Copy the lines below, beginning with the one that contains "[hdinsight-storage]: hdinsight-hadoop-use-blob-storage.md" and continuing through the final line, exactly as written and with no other lines.

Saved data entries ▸
+++
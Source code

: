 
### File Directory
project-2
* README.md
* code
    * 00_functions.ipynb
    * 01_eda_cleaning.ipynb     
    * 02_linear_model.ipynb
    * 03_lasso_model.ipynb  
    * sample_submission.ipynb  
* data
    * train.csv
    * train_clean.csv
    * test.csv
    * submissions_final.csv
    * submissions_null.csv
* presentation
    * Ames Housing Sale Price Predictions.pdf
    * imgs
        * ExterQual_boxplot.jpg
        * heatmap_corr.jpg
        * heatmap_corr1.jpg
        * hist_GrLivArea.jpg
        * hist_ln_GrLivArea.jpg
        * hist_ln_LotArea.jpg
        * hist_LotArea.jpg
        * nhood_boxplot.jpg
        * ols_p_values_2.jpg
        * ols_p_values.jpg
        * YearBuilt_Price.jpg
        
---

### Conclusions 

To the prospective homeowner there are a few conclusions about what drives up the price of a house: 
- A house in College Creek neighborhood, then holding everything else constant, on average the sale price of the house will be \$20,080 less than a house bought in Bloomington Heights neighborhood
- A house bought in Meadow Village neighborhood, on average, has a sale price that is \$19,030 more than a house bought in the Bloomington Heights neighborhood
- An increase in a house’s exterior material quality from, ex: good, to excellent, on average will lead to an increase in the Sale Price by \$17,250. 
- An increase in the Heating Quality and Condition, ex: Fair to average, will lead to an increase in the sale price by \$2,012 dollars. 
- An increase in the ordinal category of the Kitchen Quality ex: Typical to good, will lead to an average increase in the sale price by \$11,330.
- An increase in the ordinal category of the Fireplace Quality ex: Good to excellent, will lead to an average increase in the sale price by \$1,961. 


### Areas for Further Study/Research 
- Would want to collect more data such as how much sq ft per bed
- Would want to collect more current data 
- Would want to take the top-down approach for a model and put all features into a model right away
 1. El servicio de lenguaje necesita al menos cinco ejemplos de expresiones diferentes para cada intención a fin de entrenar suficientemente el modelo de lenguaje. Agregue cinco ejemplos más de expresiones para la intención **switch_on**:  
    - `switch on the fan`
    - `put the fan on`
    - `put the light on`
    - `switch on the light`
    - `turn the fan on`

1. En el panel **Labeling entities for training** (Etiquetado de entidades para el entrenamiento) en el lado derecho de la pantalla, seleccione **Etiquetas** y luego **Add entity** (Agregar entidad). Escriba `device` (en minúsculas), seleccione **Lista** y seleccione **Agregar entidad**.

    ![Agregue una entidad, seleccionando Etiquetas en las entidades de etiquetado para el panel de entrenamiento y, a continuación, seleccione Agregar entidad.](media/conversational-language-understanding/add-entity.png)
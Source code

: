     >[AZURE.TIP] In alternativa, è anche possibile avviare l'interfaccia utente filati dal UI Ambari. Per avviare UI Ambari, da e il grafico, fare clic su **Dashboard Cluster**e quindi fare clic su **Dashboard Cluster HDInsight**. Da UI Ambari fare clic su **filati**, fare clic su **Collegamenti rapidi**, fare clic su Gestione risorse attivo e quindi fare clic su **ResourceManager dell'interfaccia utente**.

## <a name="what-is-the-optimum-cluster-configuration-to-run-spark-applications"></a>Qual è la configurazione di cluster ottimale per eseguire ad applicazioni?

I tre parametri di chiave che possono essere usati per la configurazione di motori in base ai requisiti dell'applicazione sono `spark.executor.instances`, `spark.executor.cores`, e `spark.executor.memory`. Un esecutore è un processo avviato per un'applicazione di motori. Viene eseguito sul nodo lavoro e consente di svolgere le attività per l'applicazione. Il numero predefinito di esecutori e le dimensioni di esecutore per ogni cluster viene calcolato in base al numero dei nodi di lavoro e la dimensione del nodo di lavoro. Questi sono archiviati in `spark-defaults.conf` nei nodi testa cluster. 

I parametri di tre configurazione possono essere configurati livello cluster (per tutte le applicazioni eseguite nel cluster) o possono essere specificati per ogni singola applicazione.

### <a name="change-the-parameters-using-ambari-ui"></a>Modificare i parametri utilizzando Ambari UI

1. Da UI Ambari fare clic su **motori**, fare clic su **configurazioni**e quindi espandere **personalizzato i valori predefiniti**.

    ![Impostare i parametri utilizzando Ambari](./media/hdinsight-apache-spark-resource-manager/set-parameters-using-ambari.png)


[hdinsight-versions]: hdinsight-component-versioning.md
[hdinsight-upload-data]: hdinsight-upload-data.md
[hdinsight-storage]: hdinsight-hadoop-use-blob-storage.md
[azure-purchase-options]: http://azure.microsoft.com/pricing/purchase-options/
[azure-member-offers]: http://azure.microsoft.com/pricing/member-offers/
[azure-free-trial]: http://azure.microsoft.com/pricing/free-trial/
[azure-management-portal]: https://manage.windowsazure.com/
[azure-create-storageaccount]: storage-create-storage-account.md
+++
Task result ▸
[hdinsight-storage]: hdinsight-hadoop-use-blob-storage.md
[azure-purchase-options]: http://azure.microsoft.com/pricing/purchase-options/
[azure-member-offers]: http://azure.microsoft.com/pricing/member-offers/
[azure-free-trial]: http://azure.microsoft.com/pricing/free-trial/
[azure-management-portal]: https://manage.windowsazure.com/
[azure-create-storageaccount]: storage-create-storage-account.md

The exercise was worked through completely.